Mitsotakis Says Russian’s Invasion of Ukraine Starts New Cold War

ATHENS – Some 33 years after the Berlin Wall was brought down and he world thought that ended a Cold War with Russia, Greek Prime Minister Kyriakos Mitsotakis said the invasion of Ukraine is bringing it back.

He said the invasion that was predicted for weeks by the United States was the “undoing of the regime of peace and security” and brought back “a new cold war that no one knows how it will end.”

Speaking to Alpha TV, he said that, “We did not want this war; the West, the EU and NATO did not want it. Putin chose it and he will pay the consequences and, unfortunately, the Russian people will pay for them. The sanctions are already bringing the Russian economy to its knees and will hurt the weakest.”

That was in reference to Russian President Vladimir Putin making the move to seize Ukraine, which he said wasn’t a country, and trying to revise the world map and history.

“I’m referring to President Putin and not to Russia because I believe that the majority of the Russian people did not want this war. Today Mariupol is under siege. A humanitarian catastrophe is taking place. It is absolutely imperative that hostilities stop now. Russia today is globally isolated,” he continued.

Mariupol is home to ethnic Greeks, 10 of whom were killed when the invasion began and is now besieged as Russian forces are occupying and encircling major cities in Ukraine.

Mitsotakis said that while a convoy of cars with Ukrainians of Greek descent had left Mariupol, “this does not mean that tens of thousands of Ukrainians of Greek descent are not in danger.”

“In this matter, Russia has chosen a tactic of violent bombing, which unfortunately will also mean bombing civilians,” he said, a frustrated Putin pumping up the brutality to deal with stiff resistance.

Mitsotakis said Greece will support EU sanctions, which have exempted two of Russia’s major banks to allow continued access to Russian oil and gas, which brings in as much as 40 percent of that country’s revenues.

ARMS FOR UKRAINE

Greece also took the bold step of sending military defense equipment to Ukraine which he said was “morally correct and a national imperative.”
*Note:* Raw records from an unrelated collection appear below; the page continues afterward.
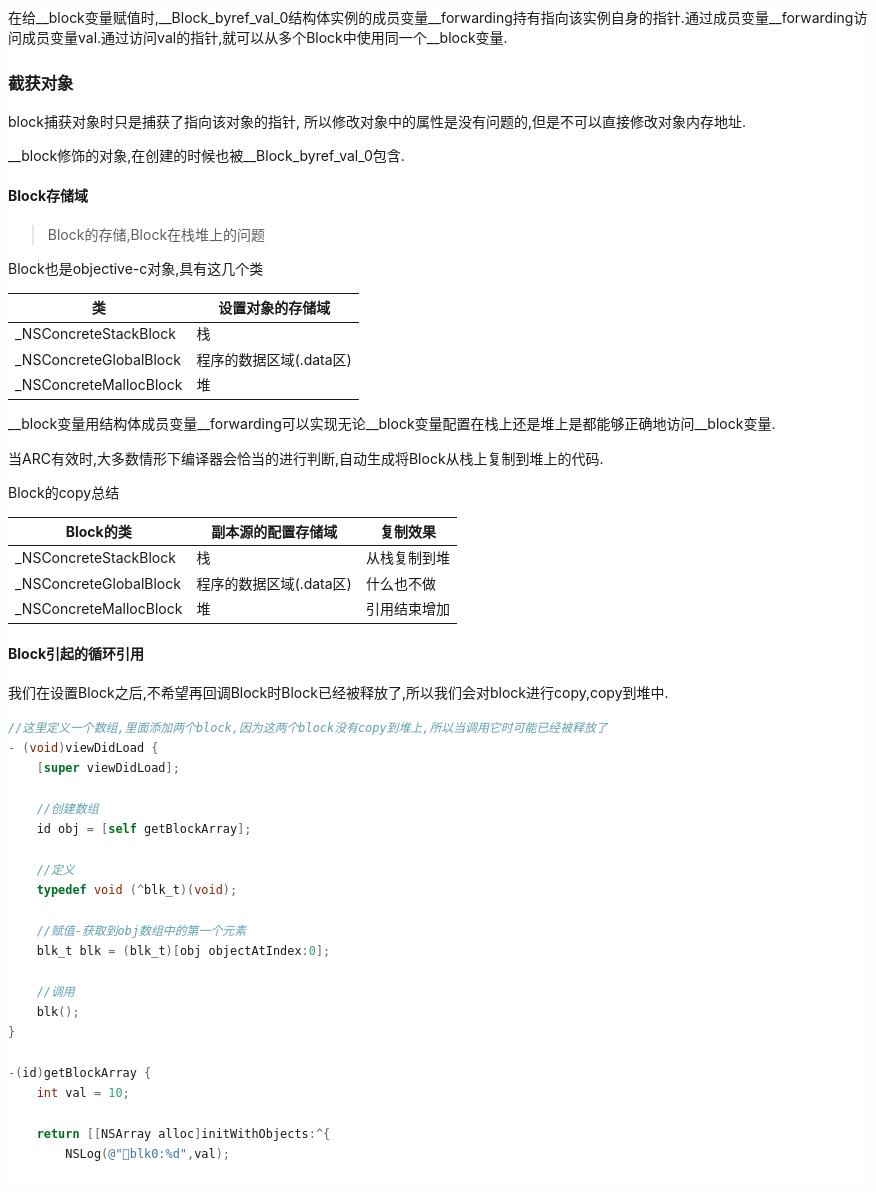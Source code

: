 在给__block变量赋值时,__Block_byref_val_0结构体实例的成员变量__forwarding持有指向该实例自身的指针.通过成员变量__forwarding访问成员变量val.通过访问val的指针,就可以从多个Block中使用同一个__block变量.

### 截获对象

block捕获对象时只是捕获了指向该对象的指针, 所以修改对象中的属性是没有问题的,但是不可以直接修改对象内存地址.

__block修饰的对象,在创建的时候也被__Block_byref_val_0包含.

#### Block存储域

> Block的存储,Block在栈堆上的问题

Block也是objective-c对象,具有这几个类

| 类 | 设置对象的存储域 |
| - | - |
| _NSConcreteStackBlock | 栈 |
| _NSConcreteGlobalBlock | 程序的数据区域(.data区) |
| _NSConcreteMallocBlock | 堆 |

__block变量用结构体成员变量__forwarding可以实现无论__block变量配置在栈上还是堆上是都能够正确地访问__block变量.

当ARC有效时,大多数情形下编译器会恰当的进行判断,自动生成将Block从栈上复制到堆上的代码.

Block的copy总结

| Block的类 | 副本源的配置存储域 | 复制效果 |
| - | - | - |
| _NSConcreteStackBlock | 栈 | 从栈复制到堆 |
| _NSConcreteGlobalBlock | 程序的数据区域(.data区) | 什么也不做 |
| _NSConcreteMallocBlock | 堆 | 引用结束增加 |


#### Block引起的循环引用

我们在设置Block之后,不希望再回调Block时Block已经被释放了,所以我们会对block进行copy,copy到堆中.

```objective-c
//这里定义一个数组,里面添加两个block,因为这两个block没有copy到堆上,所以当调用它时可能已经被释放了
- (void)viewDidLoad {
    [super viewDidLoad];
    
    //创建数组
    id obj = [self getBlockArray];
    
    //定义
    typedef void (^blk_t)(void);
    
    //赋值-获取到obj数组中的第一个元素
    blk_t blk = (blk_t)[obj objectAtIndex:0];
    
    //调用
    blk();
}

-(id)getBlockArray {
    int val = 10;
    
    return [[NSArray alloc]initWithObjects:^{
        NSLog(@"blk0:%d",val);
        
```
He added: “With what moral standing could we ask for such assistance if we were in a similar situation. We had a reason to be on the right side of history.”

With worry that Turkey will take the chance to consider moving against Greece as President Recep Tayyip Erdogan said he covets return of islands ceded to Greece under the 1923 Treaty of Lausanne, Mitsotakis said he thought though that “Turkey will reconsider its rhetoric”instead.

He said he would agree to meet with Erdogan, who has alernated between offering diplomacy with threats, including that it would be a cause for war if Greece doubles its seas limits from 6 to 12 miles.

“I believe that is a common feeling for such a meeting. We are two countries that make up the southeastern wing of NATO. It could be a trigger for lowering the tone. The rhetoric of revisionism is ‘out’ in the international climate,” said Mitsotakis.

Mitsotakis said Greece would reduce its dependence on Russian through the importation of liquefied natural gas (LNG), which will be fed into the national grid through gas regasification stations, including one being built in Alexandroupoli near Turkey’s border, with more being planned.

“This is the path we must follow and we have the ability to turn the crisis into an opportunity and make Greece an energy hub,” he said, the country still reliant on coal to generate electricity and power.

“I had a discussion today with the Egyptian President. We want to install a Greek-Egyptian electricity cable. This means that we will be able to get very cheap electricity from Egypt, which will be produced by the sun. Egypt can, for obvious reasons, produce this energy even cheaper than we do,” he said.

He said he also expected Greece to “become the gateway to Europe for hydrogen, which will become the new form of energy,” although that has seen Turkey trying to get in on the act now.